Introduction

A rare but potentially devastating failure mode of primary total knee arthroplasty (TKA) is periprosthetic fracture. This mode of failure can arise due to a number of different factors such as: a direct trauma to the replaced joint resulting from a low-velocity fall or car accident [26], loss of supporting bone [29, 33] due to stress shielding, osteolysis and osteoporosis, and an increase in localised stress concentrations due to loosening [21]. Older patients with osteoporosis may be particularly at risk of femoral fracture following TKA, due to alterations in the material properties of the bone as a result of ageing, and thinning of the cortical bone structure through endosteal trabecularisation [6, 28]. The current incidence of periprosthetic fracture worldwide following primary TKA is believed to be in the range of 0.6–3.0% [21, 26, 32]. However, this failure mode has the potential of becoming a more serious clinical issue as the population ages and a greater proportion of younger more active patients undergo TKA.

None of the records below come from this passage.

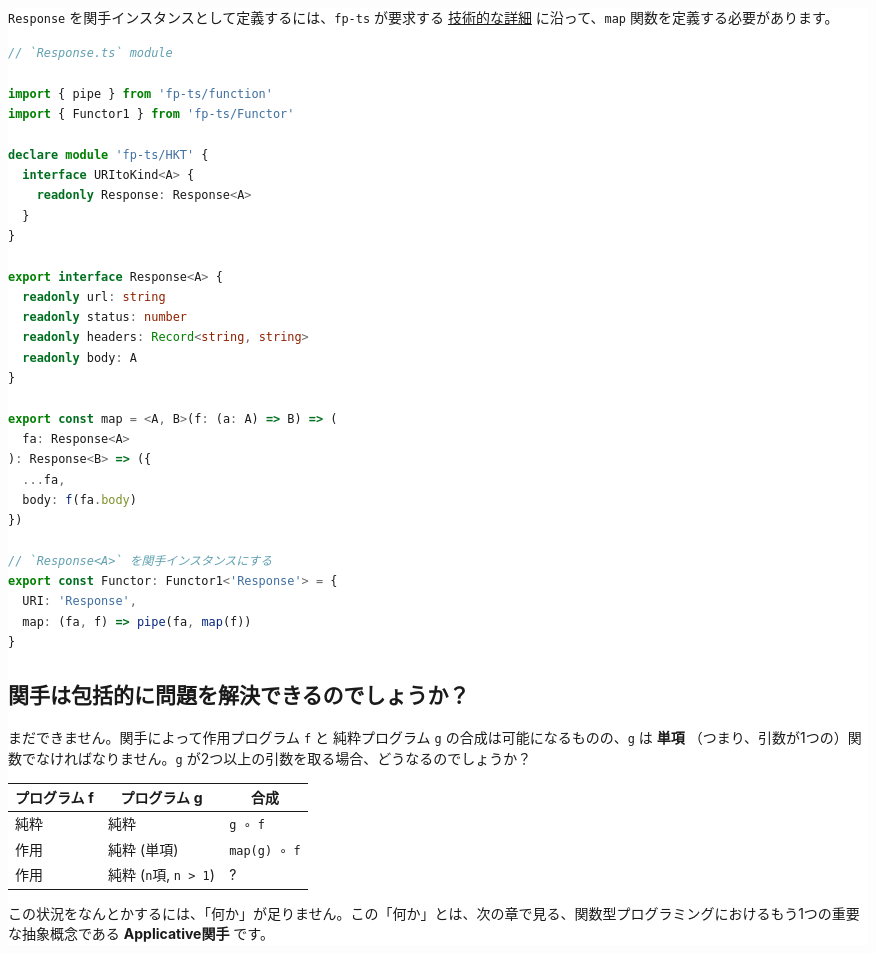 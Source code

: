 `Response` を関手インスタンスとして定義するには、`fp-ts` が要求する [技術的な詳細](https://gcanti.github.io/fp-ts/recipes/HKT.html) に沿って、`map` 関数を定義する必要があります。

```ts
// `Response.ts` module

import { pipe } from 'fp-ts/function'
import { Functor1 } from 'fp-ts/Functor'

declare module 'fp-ts/HKT' {
  interface URItoKind<A> {
    readonly Response: Response<A>
  }
}

export interface Response<A> {
  readonly url: string
  readonly status: number
  readonly headers: Record<string, string>
  readonly body: A
}

export const map = <A, B>(f: (a: A) => B) => (
  fa: Response<A>
): Response<B> => ({
  ...fa,
  body: f(fa.body)
})

// `Response<A>` を関手インスタンスにする
export const Functor: Functor1<'Response'> = {
  URI: 'Response',
  map: (fa, f) => pipe(fa, map(f))
}
```

## 関手は包括的に問題を解決できるのでしょうか？

まだできません。関手によって作用プログラム `f` と 純粋プログラム `g` の合成は可能になるものの、`g` は **単項** （つまり、引数が1つの）関数でなければなりません。`g` が2つ以上の引数を取る場合、どうなるのでしょうか？

| プログラム f | プログラム g               | 合成  |
| --------- | ----------------------- | ------------ |
| 純粋      | 純粋                    | `g ∘ f`      |
| 作用 | 純粋 (単項)            | `map(g) ∘ f` |
| 作用 | 純粋 (`n`項, `n > 1`) | ?            |

この状況をなんとかするには、「何か」が足りません。この「何か」とは、次の章で見る、関数型プログラミングにおけるもう1つの重要な抽象概念である **Applicative関手** です。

Traditionally, stemmed femoral prostheses are used for revision of failed primary TKAs. In such scenarios, the stem helps to align the prosthesis, aid implant stability in the presence of bone loss [24] and protect bone grafts prior to integration with the host bone through load sharing at the interface [10]. However, the initial stability afforded by the use of large-diameter diaphyseal engaging stem configurations may lead to an increase in bone loss over time as a result of greater levels of stress shielding distally [9, 38]. Studies on cemented non-diaphyseal engaging stems report a slightly more favourable outcome in terms of the level of reported stress shielding [9, 38], in comparison with large canal filling stems.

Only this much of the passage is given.